Le divorce entre l’AF Provence et les cadres parisiens sera scellé par le rappel à l’ordre des premiers par les seconds lors du désordre communicationnel qui suit l’arrestation de Logan Nisin. Ce très jeune membre de l’AF Provence et militant au Front national est interpellé en juillet 2017 pour suspicion de projet d’attentat sur Jean-Luc Mélenchon. L’AF Provence assure que Logan ne faisait plus partie de ses effectifs au moment de l’arrestation mais le site antifasciste la Horde affirme le contraire par l’analyse d’une photo (non publiée). L’association royaliste dément, mais le doute persiste. Ce flottement et cette impréparation irritent Paris, qui le fait savoir. Les Marseillais y verront, plus tard, l’occasion de se détacher de l’AF, comme l’a fait quelques mois plus tôt l’antenne aixoise pour s’affilier au Bastion Social.

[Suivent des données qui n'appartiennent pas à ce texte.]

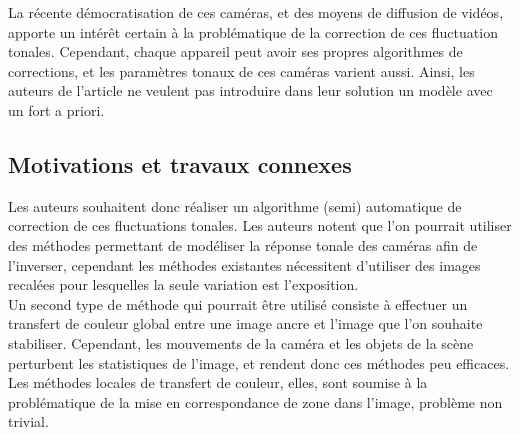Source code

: La récente démocratisation de ces caméras, et des moyens de diffusion de vidéos, apporte un intérêt certain à la problématique de la correction de ces fluctuation tonales. Cependant, chaque appareil peut avoir ses propres algorithmes de corrections, et les paramètres tonaux de ces caméras varient aussi. Ainsi, les auteurs de l'article ne veulent pas introduire dans leur solution un modèle avec un fort a priori.\\

\subsection{Motivations et travaux connexes}
Les auteurs souhaitent donc réaliser un algorithme (semi) automatique de correction de ces fluctuations tonales. Les auteurs notent que l'on pourrait utiliser des méthodes permettant de modéliser la réponse tonale des caméras afin de l'inverser, cependant les méthodes existantes nécessitent d'utiliser des images recalées pour lesquelles la seule variation est l'exposition.\\

Un second type de méthode qui pourrait être utilisé consiste à effectuer un transfert de couleur global entre une image ancre et l'image que l'on souhaite stabiliser. Cependant, les mouvements de la caméra et les objets de la scène perturbent les statistiques de l'image, et rendent  donc ces méthodes peu efficaces. Les méthodes locales de transfert de couleur, elles, sont soumise à la problématique de la mise en correspondance de zone dans l'image, problème non trivial.\\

La gauche radicale inquiète
Les premiers jours de janvier 2018, les anciens membres du GUD de Lyon, Paris et Strasbourg, à l’origine du Bastion Social au niveau national, se réunissent pour un concert identitaire à Chambéry en présence de la figure tutélaire Gianluca Ianonne. Les Marseillais sont également présents. Est-ce à ce moment là que se joue l’acte fondateur du Bastion Social marseillais? Difficile d’en être certain.
Mais il n’en demeure pas moins que le 24 mars prochain, le local sera inauguré et baptisé «Le Navarin», du nom de la rue où ils étaient implantés lorsqu’ils étaient affiliés à l’AF: un hommage à leur Fort Apache...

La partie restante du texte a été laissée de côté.